I wanted so much more for her. I wanted to punch my way out of that fucking box and rip it to shreds and then burn the shreds to the ground.

I sat Parker down one quiet afternoon. “I have a business proposition for you,” I said.

He raised his eyebrows.

“I would like to start a new division at the clinic. Counseling Services.” I raised my hand before he could protest. “For pregnant women and new mothers who might be struggling with things. The customer base is already there. When the OBGYNs see their patients, all they have to do is give a brochure for the counseling services. No need for more marketing. And this is what will set us apart from all the other OB clinics out there.”

Parker frowned. I could tell that despite his reluctance for anything mental health–related, he could see the point in what I was saying. There were so many OBGYNs in Jakarta. It really was a saturated market, every clinic boasting its fair share of celebrity doctors. All male, of course.

“Many women are uncomfortable talking to a male doctor, especially when it comes to something as intimate as giving birth. And many women suffer from postpartum depression, and even the ones who don’t will typically have increased levels of stress and anxiety following something as major as giving birth.

They will want to talk to a female therapist,” I said.

“And it won’t affect the clinic’s reputation at all. In fact, it’ll enhance it.”

I could tell he was still hesitant, so I added, “This is exactly the kind of thing we need to try if we want to remain relevant. Be a disruptor, Parker. Take calculated risks. Isn’t that what you learned in business school?

We can do a trial period. Three months. And if it doesn’t work, or if it impedes the clinic in any way, then I will stop. ”

“And then we can start trying to have a family?” Parker said.

I stared at him. Was this what he’d been angling for this whole time? I sighed. “Sure.”

“Okay.”

I held out my hand, and he shook it. “We have a deal.”

· · ·

For the first two weeks, Counseling Services didn’t get any clients.

Crickets. Each morning, I’d go to the clinic and check on the brochures at the reception desk and the posters on the bulletin boards.

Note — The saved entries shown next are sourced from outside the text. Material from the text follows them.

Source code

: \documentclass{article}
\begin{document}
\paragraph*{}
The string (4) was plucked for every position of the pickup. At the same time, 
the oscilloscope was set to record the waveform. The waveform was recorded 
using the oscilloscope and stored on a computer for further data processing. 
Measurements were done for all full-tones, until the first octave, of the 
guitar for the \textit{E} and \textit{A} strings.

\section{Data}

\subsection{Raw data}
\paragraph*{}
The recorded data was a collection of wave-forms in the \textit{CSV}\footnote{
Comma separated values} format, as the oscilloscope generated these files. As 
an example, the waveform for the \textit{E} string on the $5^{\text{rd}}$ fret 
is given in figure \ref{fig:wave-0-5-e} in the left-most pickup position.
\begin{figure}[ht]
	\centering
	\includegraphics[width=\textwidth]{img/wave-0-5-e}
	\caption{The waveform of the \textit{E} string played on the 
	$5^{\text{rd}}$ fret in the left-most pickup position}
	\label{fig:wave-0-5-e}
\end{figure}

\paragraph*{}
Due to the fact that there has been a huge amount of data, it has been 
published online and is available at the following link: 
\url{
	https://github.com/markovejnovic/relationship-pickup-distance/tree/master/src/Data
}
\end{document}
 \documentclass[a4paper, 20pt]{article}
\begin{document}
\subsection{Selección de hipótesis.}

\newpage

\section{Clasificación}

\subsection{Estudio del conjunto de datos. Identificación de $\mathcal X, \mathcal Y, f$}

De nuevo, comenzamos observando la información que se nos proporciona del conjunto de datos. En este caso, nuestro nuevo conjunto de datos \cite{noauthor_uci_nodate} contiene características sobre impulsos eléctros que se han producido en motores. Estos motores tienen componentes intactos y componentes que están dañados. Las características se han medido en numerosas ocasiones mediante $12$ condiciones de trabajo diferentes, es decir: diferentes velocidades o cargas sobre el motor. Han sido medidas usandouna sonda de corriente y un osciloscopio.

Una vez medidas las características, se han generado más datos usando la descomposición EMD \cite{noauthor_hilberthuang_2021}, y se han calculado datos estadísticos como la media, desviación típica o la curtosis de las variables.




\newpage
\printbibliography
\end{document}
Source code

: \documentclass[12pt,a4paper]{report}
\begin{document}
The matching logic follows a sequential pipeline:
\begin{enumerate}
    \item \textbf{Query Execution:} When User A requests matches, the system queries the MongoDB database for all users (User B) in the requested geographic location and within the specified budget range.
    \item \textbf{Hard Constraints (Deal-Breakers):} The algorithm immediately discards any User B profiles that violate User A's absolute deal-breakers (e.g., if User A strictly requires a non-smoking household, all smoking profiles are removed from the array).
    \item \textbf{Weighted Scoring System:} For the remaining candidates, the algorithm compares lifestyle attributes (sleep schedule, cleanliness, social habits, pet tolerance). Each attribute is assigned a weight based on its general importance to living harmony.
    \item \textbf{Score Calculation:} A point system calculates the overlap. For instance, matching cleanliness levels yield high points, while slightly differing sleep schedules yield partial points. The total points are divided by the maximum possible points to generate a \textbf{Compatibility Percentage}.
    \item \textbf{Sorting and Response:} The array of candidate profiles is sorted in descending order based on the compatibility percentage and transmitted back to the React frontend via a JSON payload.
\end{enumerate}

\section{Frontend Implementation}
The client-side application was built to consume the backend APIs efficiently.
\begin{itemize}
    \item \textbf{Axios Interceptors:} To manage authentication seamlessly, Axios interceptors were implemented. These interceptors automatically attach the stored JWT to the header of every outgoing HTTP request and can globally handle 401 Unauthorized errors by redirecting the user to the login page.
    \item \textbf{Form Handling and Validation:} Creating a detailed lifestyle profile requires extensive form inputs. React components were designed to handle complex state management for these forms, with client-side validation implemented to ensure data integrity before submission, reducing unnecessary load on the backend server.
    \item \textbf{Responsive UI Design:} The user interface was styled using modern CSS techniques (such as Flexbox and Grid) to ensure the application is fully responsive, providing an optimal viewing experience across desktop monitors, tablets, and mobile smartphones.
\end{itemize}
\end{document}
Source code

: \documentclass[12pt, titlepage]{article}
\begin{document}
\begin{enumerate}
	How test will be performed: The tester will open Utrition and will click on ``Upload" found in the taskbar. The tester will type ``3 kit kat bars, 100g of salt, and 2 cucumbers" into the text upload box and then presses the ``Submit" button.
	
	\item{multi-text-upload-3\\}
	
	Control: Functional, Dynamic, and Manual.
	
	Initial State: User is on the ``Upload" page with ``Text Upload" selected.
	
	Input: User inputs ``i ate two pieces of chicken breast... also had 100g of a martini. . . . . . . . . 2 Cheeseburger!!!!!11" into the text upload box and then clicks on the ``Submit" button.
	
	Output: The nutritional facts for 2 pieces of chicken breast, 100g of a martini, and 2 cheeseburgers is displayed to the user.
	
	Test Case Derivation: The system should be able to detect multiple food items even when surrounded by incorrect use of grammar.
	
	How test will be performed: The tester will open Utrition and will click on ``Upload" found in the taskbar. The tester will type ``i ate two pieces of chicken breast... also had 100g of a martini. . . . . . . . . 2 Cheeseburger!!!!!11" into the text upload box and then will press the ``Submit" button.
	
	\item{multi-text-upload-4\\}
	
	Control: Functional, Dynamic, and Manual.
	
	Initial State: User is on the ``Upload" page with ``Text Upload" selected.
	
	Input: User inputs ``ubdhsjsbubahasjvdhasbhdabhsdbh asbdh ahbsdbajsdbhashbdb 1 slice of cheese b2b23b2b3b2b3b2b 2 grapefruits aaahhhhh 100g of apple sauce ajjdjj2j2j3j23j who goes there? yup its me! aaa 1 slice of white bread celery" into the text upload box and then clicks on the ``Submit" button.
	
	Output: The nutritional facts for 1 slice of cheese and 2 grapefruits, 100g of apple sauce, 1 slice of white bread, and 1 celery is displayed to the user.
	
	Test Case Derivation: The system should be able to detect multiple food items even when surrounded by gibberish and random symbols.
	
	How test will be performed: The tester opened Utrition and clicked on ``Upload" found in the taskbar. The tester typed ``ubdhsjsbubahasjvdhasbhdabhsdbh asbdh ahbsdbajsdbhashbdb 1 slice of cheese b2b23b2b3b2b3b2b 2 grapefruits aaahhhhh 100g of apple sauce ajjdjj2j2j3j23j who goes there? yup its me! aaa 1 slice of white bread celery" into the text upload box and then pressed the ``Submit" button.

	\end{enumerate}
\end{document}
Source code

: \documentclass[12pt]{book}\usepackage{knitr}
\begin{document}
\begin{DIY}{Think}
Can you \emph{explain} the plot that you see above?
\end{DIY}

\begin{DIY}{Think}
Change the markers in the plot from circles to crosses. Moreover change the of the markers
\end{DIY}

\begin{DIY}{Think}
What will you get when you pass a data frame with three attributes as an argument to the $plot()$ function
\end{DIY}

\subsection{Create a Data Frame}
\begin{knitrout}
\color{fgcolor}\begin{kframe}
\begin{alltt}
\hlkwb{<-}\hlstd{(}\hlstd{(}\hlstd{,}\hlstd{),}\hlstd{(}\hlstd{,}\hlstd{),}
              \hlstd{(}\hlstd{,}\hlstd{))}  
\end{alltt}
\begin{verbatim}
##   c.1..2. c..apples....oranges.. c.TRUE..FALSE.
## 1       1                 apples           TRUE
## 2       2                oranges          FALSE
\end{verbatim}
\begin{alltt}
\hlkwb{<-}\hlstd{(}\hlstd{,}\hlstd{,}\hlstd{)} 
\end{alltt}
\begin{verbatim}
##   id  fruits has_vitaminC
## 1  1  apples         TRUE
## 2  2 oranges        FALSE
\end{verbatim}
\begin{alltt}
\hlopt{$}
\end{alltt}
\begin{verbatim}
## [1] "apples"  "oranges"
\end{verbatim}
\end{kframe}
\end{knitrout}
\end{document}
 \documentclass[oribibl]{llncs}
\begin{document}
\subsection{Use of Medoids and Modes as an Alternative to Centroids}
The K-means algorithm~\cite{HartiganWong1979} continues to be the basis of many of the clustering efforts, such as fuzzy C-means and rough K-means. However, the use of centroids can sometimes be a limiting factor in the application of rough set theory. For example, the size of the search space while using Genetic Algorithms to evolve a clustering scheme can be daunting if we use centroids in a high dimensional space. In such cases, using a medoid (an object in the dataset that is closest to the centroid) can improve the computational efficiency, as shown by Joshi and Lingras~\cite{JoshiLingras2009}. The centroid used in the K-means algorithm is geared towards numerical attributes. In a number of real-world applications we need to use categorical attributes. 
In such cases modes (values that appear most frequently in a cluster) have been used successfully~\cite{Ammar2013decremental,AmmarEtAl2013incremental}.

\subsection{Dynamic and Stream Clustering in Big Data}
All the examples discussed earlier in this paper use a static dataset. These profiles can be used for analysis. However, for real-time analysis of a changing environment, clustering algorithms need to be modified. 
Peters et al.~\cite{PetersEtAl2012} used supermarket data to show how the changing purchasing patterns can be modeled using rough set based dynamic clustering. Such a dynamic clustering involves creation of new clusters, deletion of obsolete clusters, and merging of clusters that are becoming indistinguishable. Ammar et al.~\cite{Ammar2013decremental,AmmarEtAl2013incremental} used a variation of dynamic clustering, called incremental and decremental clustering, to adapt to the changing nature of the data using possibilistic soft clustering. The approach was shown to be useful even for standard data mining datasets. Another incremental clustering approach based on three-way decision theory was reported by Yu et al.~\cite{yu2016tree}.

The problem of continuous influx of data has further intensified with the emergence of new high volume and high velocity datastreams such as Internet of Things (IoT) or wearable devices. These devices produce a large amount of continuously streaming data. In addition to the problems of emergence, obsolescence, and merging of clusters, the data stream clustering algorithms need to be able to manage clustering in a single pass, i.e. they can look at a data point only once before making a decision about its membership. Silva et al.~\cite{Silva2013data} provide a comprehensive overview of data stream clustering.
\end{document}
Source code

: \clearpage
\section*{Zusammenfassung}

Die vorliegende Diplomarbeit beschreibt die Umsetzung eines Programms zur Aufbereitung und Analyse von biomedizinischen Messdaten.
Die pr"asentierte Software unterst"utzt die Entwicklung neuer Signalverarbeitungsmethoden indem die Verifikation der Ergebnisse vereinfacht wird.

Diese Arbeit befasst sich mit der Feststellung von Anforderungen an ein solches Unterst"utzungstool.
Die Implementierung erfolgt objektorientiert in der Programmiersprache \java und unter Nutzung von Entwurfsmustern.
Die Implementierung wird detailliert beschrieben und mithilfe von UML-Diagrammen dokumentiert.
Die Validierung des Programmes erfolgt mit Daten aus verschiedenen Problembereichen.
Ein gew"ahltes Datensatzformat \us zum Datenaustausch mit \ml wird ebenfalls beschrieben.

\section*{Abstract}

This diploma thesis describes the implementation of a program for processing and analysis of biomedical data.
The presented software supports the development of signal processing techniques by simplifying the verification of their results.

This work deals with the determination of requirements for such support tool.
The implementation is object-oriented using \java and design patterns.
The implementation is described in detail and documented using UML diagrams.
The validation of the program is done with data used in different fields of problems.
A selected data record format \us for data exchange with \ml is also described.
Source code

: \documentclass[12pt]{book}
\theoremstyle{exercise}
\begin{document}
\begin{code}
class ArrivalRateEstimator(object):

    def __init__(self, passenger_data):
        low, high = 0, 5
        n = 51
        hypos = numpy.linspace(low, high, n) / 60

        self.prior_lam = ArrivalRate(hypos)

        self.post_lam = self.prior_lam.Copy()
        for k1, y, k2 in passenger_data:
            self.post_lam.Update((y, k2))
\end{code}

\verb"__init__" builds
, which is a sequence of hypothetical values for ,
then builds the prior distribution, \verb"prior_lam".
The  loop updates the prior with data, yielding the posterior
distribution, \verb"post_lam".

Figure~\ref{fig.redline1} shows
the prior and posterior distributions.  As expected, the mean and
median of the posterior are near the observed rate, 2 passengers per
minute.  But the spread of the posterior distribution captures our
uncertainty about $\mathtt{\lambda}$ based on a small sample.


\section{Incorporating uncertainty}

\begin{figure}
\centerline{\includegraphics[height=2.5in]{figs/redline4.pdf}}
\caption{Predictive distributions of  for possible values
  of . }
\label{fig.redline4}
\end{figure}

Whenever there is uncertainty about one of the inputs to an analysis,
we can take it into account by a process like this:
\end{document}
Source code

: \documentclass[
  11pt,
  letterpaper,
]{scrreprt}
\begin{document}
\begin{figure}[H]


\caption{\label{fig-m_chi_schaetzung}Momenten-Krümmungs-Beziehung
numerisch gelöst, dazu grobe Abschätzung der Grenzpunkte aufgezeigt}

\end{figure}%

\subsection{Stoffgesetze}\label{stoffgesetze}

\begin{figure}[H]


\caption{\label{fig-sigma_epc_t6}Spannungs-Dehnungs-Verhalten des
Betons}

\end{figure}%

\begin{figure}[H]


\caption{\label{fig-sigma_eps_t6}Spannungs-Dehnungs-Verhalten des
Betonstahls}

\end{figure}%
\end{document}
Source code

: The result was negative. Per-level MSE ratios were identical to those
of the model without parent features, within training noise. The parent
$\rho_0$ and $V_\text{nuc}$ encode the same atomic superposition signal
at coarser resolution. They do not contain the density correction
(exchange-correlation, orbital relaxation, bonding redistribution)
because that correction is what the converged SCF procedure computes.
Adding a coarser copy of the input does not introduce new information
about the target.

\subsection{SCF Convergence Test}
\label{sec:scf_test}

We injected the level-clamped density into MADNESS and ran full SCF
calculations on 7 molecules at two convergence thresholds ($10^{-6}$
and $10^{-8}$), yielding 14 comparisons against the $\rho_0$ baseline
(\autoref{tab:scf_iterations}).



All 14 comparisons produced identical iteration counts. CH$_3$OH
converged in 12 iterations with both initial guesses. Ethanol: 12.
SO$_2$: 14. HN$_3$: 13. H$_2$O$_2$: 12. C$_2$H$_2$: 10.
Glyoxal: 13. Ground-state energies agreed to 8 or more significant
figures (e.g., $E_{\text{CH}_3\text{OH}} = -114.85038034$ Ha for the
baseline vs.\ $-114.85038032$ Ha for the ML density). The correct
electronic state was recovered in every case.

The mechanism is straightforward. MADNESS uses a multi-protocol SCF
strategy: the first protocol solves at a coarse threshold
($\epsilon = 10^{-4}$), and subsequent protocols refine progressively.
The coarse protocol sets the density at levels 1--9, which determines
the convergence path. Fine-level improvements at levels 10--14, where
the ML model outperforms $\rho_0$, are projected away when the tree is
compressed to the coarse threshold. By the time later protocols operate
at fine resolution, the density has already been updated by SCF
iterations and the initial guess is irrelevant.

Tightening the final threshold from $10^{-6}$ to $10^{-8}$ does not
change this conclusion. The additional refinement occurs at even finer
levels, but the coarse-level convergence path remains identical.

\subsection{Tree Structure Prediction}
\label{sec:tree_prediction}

I’d go around to each doctor’s office to chat with them and gently remind them to please let their patients know about the new services we were providing.

Most of the older doctors were openly resistant, laughing in that indulgent, patronizing way that older men often do and nodding while ushering me out of their offices.

But a couple of the younger doctors were a little bit more open-minded.

One of them had gone to med school at Johns Hopkins, and he thought offering counseling services was a great idea.

Still, those first two weeks were brutal.

Despite the brave front I put up, inside I was withering.

Maybe I’d been wrong all along. Maybe women here didn’t need counseling.

Then one Tuesday morning, when I arrived at the clinic, the receptionist called out to me as I walked past the desk.

“You have an appointment,” she said.

I stopped and looked around to make sure she wasn’t talking to a doctor behind me. I pointed at myself. “Me?”

“Yes. Mrs. Grace Cahyadi at ten a.m.”